**YOUR INSTRUCTIONS**
From the listing below, copy each line where "such" occurs.

**RAW DATA**
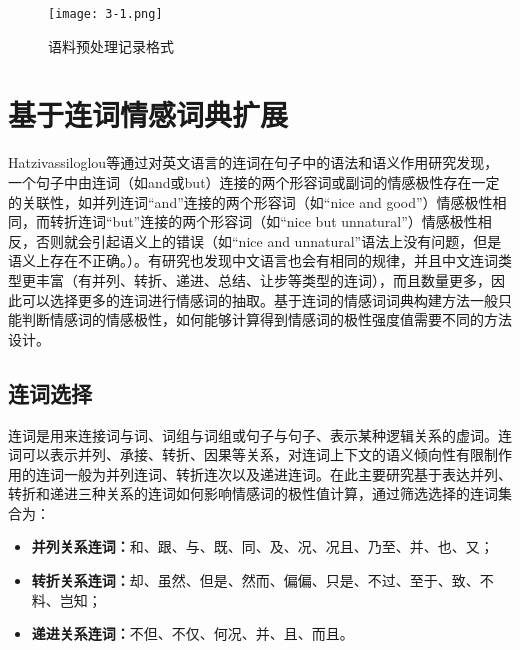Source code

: \begin{figure}[htp]
\centering
\texttt{[image: 3-1.png]}
\caption{语料预处理记录格式}
\label{fig3-1}
\end{figure}

\section{基于连词情感词典扩展}
\label{linkage}
Hatzivassiloglou等通过对英文语言的连词在句子中的语法和语义作用研究发现，一个句子中由连词（如and或but）连接的两个形容词或副词的情感极性存在一定的关联性，如并列连词“and”连接的两个形容词（如“nice and good”）情感极性相同，而转折连词“but”连接的两个形容词（如“nice but unnatural”）情感极性相反，否则就会引起语义上的错误（如“nice and unnatural”语法上没有问题，但是语义上存在不正确。）。有研究也发现中文语言也会有相同的规律，并且中文连词类型更丰富（有并列、转折、递进、总结、让步等类型的连词），而且数量更多，因此可以选择更多的连词进行情感词的抽取。基于连词的情感词词典构建方法一般只能判断情感词的情感极性，如何能够计算得到情感词的极性强度值需要不同的方法设计。

\subsection{连词选择}
连词是用来连接词与词、词组与词组或句子与句子、表示某种逻辑关系的虚词。连词可以表示并列、承接、转折、因果等关系，对连词上下文的语义倾向性有限制作用的连词一般为并列连词、转折连次以及递进连词。在此主要研究基于表达并列、转折和递进三种关系的连词如何影响情感词的极性值计算，通过筛选选择的连词集合为：
\begin{itemize}
\item \textbf{并列关系连词：}和、跟、与、既、同、及、况、况且、乃至、并、也、又；
\item \textbf{转折关系连词：}却、虽然、但是、然而、偏偏、只是、不过、至于、致、不料、岂知；
\item \textbf{递进关系连词：}不但、不仅、何况、并、且、而且。
\end{itemize}

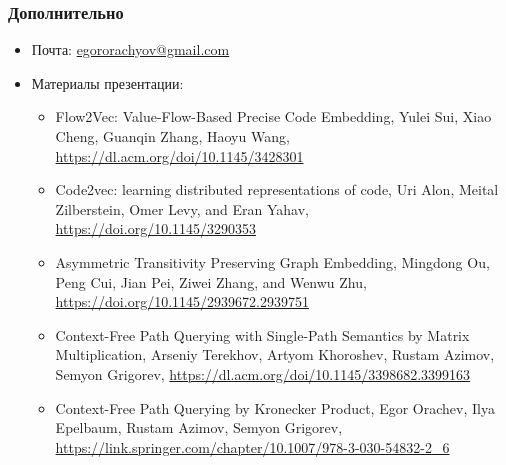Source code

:\documentclass[xcolor=table,english]{beamer}
\begin{document}
\begin{frame} \frametitle{Дополнительно}
    \begin{itemize}
        \item Почта: \href{mailto:egororachyov@gmail.com}{egororachyov@gmail.com}
        \item Материалы презентации:
        {
            \begin{itemize}
                \item Flow2Vec: Value-Flow-Based Precise Code Embedding, Yulei Sui, Xiao Cheng, Guanqin Zhang, Haoyu Wang, \href{https://dl.acm.org/doi/10.1145/3428301}{https://dl.acm.org/doi/10.1145/3428301}
                \item Code2vec: learning distributed representations of code, Uri Alon, Meital Zilberstein, Omer Levy, and Eran Yahav, \href{https://doi.org/10.1145/3290353}{https://doi.org/10.1145/3290353}
                \item Asymmetric Transitivity Preserving Graph Embedding, Mingdong Ou, Peng Cui, Jian Pei, Ziwei Zhang, and Wenwu Zhu, \href{https://doi.org/10.1145/2939672.2939751}{https://doi.org/10.1145/2939672.2939751}
                \item Context-Free Path Querying with Single-Path Semantics by Matrix Multiplication, Arseniy Terekhov, Artyom  Khoroshev, Rustam  Azimov, Semyon Grigorev, \href{https://dl.acm.org/doi/10.1145/3398682.3399163}{https://dl.acm.org/doi/10.1145/3398682.3399163}
                \item Context-Free Path Querying by Kronecker Product, Egor Orachev, Ilya Epelbaum, Rustam  Azimov, Semyon Grigorev, \href{https://link.springer.com/chapter/10.1007/978-3-030-54832-2\_6}{https://link.springer.com/chapter/10.1007/978-3-030-54832-2\_6}
            \end{itemize}
        }
    \end{itemize}
\end{frame}
\end{document}
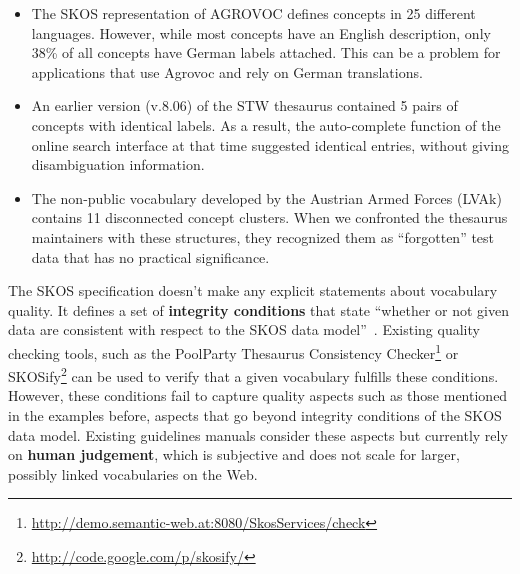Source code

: \begin{itemize}

	\item The SKOS representation of AGROVOC defines concepts in 25 different languages. However, while most concepts have an English description, only 38\% of all concepts have German labels attached. This can be a problem for applications that use Agrovoc and rely on German translations.

	\item An earlier version (v.8.06) of the STW thesaurus contained 5 pairs of concepts with identical labels. As a result, the auto-complete function of the online search interface at that time suggested identical entries, without giving disambiguation information.


	\item The non-public vocabulary developed by the Austrian Armed Forces (LVAk) contains 11 disconnected concept clusters. When we confronted the thesaurus maintainers with these structures, they recognized them as ``forgotten'' test data that has no practical significance.
	

\end{itemize}


The SKOS specification doesn't make any explicit statements about vocabulary quality. It defines a set of \textbf{integrity conditions} that state ``whether or not given data are consistent with respect to the SKOS data model''~\cite{Miles2005}. Existing quality checking tools, such as the PoolParty Thesaurus Consistency Checker\footnote{\url{http://demo.semantic-web.at:8080/SkosServices/check}} or SKOSify\footnote{\url{http://code.google.com/p/skosify/}} can be used to verify that a given vocabulary fulfills these conditions. However, these conditions fail to capture quality aspects such as those mentioned in the examples before, aspects that go beyond integrity conditions of the SKOS data model. Existing guidelines manuals consider these aspects but currently rely on \textbf{human judgement}, which is subjective and does not scale for larger, possibly linked vocabularies on the Web.

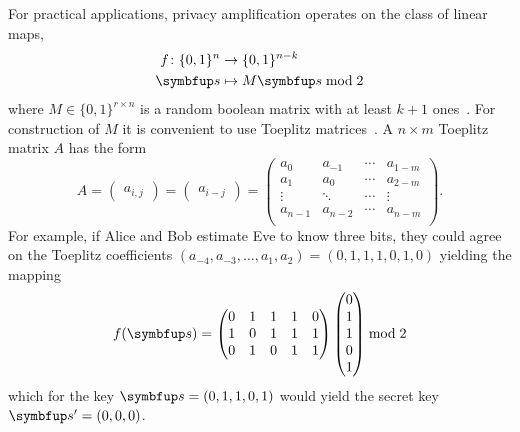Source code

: For practical applications, privacy amplification operates on the class of linear maps,
\begin{equation}
	\begin{split}
		f\colon\{0,1\}^n&\to \{0,1\}^{n-k}\\
		\vb{s}&\mapsto M\vb{s}\bmod{2}
	\end{split}
\end{equation}
where $M\in\{0,1\}^{r\times n}$ is a random boolean matrix with at least $k+1$ ones~\cite{Bennett1985}.
For construction of $M$ it is convenient to use Toeplitz matrices~\cite[p.~11]{Fung2010}.
A $n\times m$ Toeplitz matrix $A$ has the form
\begin{equation}
	A
	=
	\begin{pmatrix}
		a_{i,j}
	\end{pmatrix}
	=
	\begin{pmatrix}
		a_{i-j}
	\end{pmatrix}
	=
	\begin{pmatrix}
		a_0 & a_{-1} & \cdots & a_{1-m} \\
		a_1 & a_0 & \cdots & a_{2-m} \\
		\vdots & \ddots & \cdots & \vdots \\
		a_{n-1} & a_{n-2} & \cdots & a_{n-m} \\
	\end{pmatrix}
	.
\end{equation}
For example, if Alice and Bob estimate Eve to know three bits, they could agree on the Toeplitz coefficients $(a_{-4},a_{-3},\dots,a_1,a_2)=(0,1,1,1,0,1,0)$ yielding the mapping
\begin{equation}
	f(\vb{s})
	=
	\begin{pmatrix}
		0 & 1 & 1 & 1 & 0 \\
		1 & 0 & 1 & 1 & 1 \\
		0 & 1 & 0 & 1 & 1 \\
	\end{pmatrix}
	\begin{pmatrix}
		0 \\
		1 \\
		1 \\
		0 \\
		1 \\
	\end{pmatrix}
	\bmod{2}
\end{equation}
which for the key $\vb{s}=(0,1,1,0,1)$ would yield the secret key $\vb{s}^\prime=(0,0,0)$.
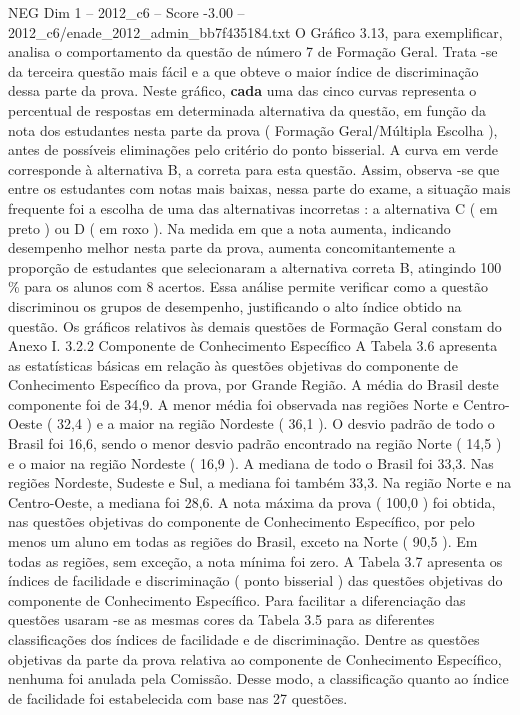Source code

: \begin{textsample}{NEG Dim 1 – 2012\_c6 – Score -3.00 – 2012\_c6/enade\_2012\_admin\_bb7f435184.txt}
O Gráfico 3.13, para exemplificar, analisa o comportamento da questão de número 7 de Formação Geral.
Trata -se da terceira questão mais fácil e a que obteve o maior índice de discriminação dessa parte da prova.
Neste gráfico, \textbf{cada} uma das cinco curvas representa o percentual de respostas em determinada alternativa da questão, em função da nota dos estudantes nesta parte da prova ( Formação Geral/Múltipla Escolha ), antes de possíveis eliminações pelo critério do ponto bisserial.
A curva em verde corresponde à alternativa B, a correta para esta questão.
Assim, observa -se que entre os estudantes com notas mais baixas, nessa parte do exame, a situação mais frequente foi a escolha de uma das alternativas incorretas : a alternativa C ( em preto ) ou D ( em roxo ).
Na medida em que a nota aumenta, indicando desempenho melhor nesta parte da prova, aumenta concomitantemente a proporção de estudantes que selecionaram a alternativa correta B, atingindo 100 \% para os alunos com 8 acertos.
Essa análise permite verificar como a questão discriminou os grupos de desempenho, justificando o alto índice obtido na questão.
Os gráficos relativos às demais questões de Formação Geral constam do Anexo I. 3.2.2 Componente de Conhecimento Específico A Tabela 3.6 apresenta as estatísticas básicas em relação às questões objetivas do componente de Conhecimento Específico da prova, por Grande Região.
A média do Brasil deste componente foi de 34,9.
A menor média foi observada nas regiões Norte e Centro-Oeste ( 32,4 ) e a maior na região Nordeste ( 36,1 ).
O desvio padrão de todo o Brasil foi 16,6, sendo o menor desvio padrão encontrado na região Norte ( 14,5 ) e o maior na região Nordeste ( 16,9 ).
A mediana de todo o Brasil foi 33,3.
Nas regiões Nordeste, Sudeste e Sul, a mediana foi também 33,3.
Na região Norte e na Centro-Oeste, a mediana foi 28,6.
A nota máxima da prova ( 100,0 ) foi obtida, nas questões objetivas do componente de Conhecimento Específico, por pelo menos um aluno em todas as regiões do Brasil, exceto na Norte ( 90,5 ).
Em todas as regiões, sem exceção, a nota mínima foi zero.
A Tabela 3.7 apresenta os índices de facilidade e discriminação ( ponto bisserial ) das questões objetivas do componente de Conhecimento Específico.
Para facilitar a diferenciação das questões usaram -se as mesmas cores da Tabela 3.5 para as diferentes classificações dos índices de facilidade e de discriminação.
Dentre as questões objetivas da parte da prova relativa ao componente de Conhecimento Específico, nenhuma foi anulada pela Comissão.
Desse modo, a classificação quanto ao índice de facilidade foi estabelecida com base nas 27 questões.

\end{textsample}

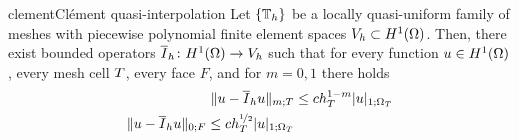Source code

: \begin{Theorem*}{clement}{Clément quasi-interpolation}
  Let $\{\mathbb T_h\}$ be a locally quasi-uniform family of meshes with
  piecewise polynomial finite element spaces
  $V_h\subset H^1(\Omega)$. Then, there exist bounded operators
  $\overline I_h\colon H^1(\Omega) \to V_h$ such that for every
  function $u\in H^1(\Omega)$, every mesh cell $T$, every face
  $F$, and for $m=0,1$ there holds
  \begin{align}
    \lVert u-\overline I_h u\rVert_{m;T} &\le c h_T^{1-m} \lvert u\rvert_{1;\Omega_T} \\
    \lVert u-\overline I_h u\rVert_{0;F} \le c h_T^{\nicefrac{1}{2}} \lvert u\rvert_{1;\Omega_T}
  \end{align}
\end{Theorem*}


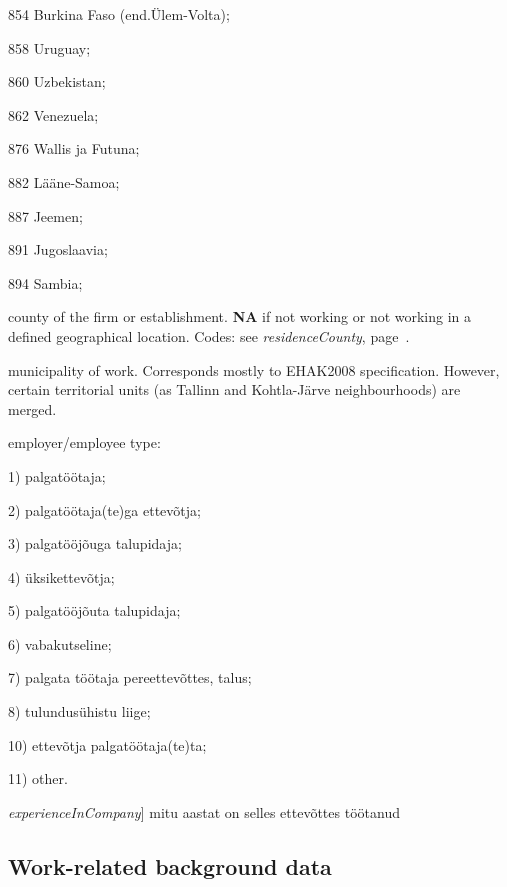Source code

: \documentclass[a4paper]{article}
\newcommand{\NA}{\textbf{NA}\xspace}
\begin{document}
\begin{description}
\begin{inparaitem}
    \item[854] Burkina Faso (end.Ülem-Volta);
    \item[858] Uruguay;
    \item[860] Uzbekistan;
    \item[862] Venezuela;
    \item[876] Wallis ja Futuna;
    \item[882] Lääne-Samoa;
    \item[887] Jeemen;
    \item[891] Jugoslaavia;
    \item[894] Sambia;
  \end{inparaitem}
\item[workCounty] county of the firm or establishment.  \NA if not
  working or not working in a defined geographical location.  Codes:
  see \emph{residenceCounty}, page~\pageref{item:residenceCounty}.
\item[workMuni] municipality of work.  Corresponds mostly to EHAK2008
  specification.  However, certain territorial units (as Tallinn and
  Kohtla-Järve neighbourhoods) are merged.  
\item[employeeStatus] employer/employee type:
  \begin{inparaitem}
  \item[1)] palgatöötaja;
  \item[2)] palgatöötaja(te)ga ettevõtja;
  \item[3)] palgatööjõuga talupidaja;
  \item[4)] üksikettevõtja;
  \item[5)] palgatööjõuta talupidaja;
  \item[6)] vabakutseline;
  \item[7)] palgata töötaja pereettevõttes, talus;
  \item[8)] tulundusühistu liige;
  \item[10)] ettevõtja palgatöötaja(te)ta;
  \item[11)] other.
  \end{inparaitem}
\item[töökogemus ettevõttes] \textit{experienceInCompany}] mitu aastat on selles
ettevõttes töötanud
\end{description}


\subsection{Work-related background data}
\end{document}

**YOUR RESPONSE**
The SKOS specification doesn't make any explicit statements about vocabulary quality. It defines a set of \textbf{integrity conditions} that state ``whether or not given data are consistent with respect to the SKOS data model''~\cite{Miles2005}. Existing quality checking tools, such as the PoolParty Thesaurus Consistency Checker\footnote{\url{http://demo.semantic-web.at:8080/SkosServices/check}} or SKOSify\footnote{\url{http://code.google.com/p/skosify/}} can be used to verify that a given vocabulary fulfills these conditions. However, these conditions fail to capture quality aspects such as those mentioned in the examples before, aspects that go beyond integrity conditions of the SKOS data model. Existing guidelines manuals consider these aspects but currently rely on \textbf{human judgement}, which is subjective and does not scale for larger, possibly linked vocabularies on the Web.
  $\overline I_h\colon H^1(\Omega) \to V_h$ such that for every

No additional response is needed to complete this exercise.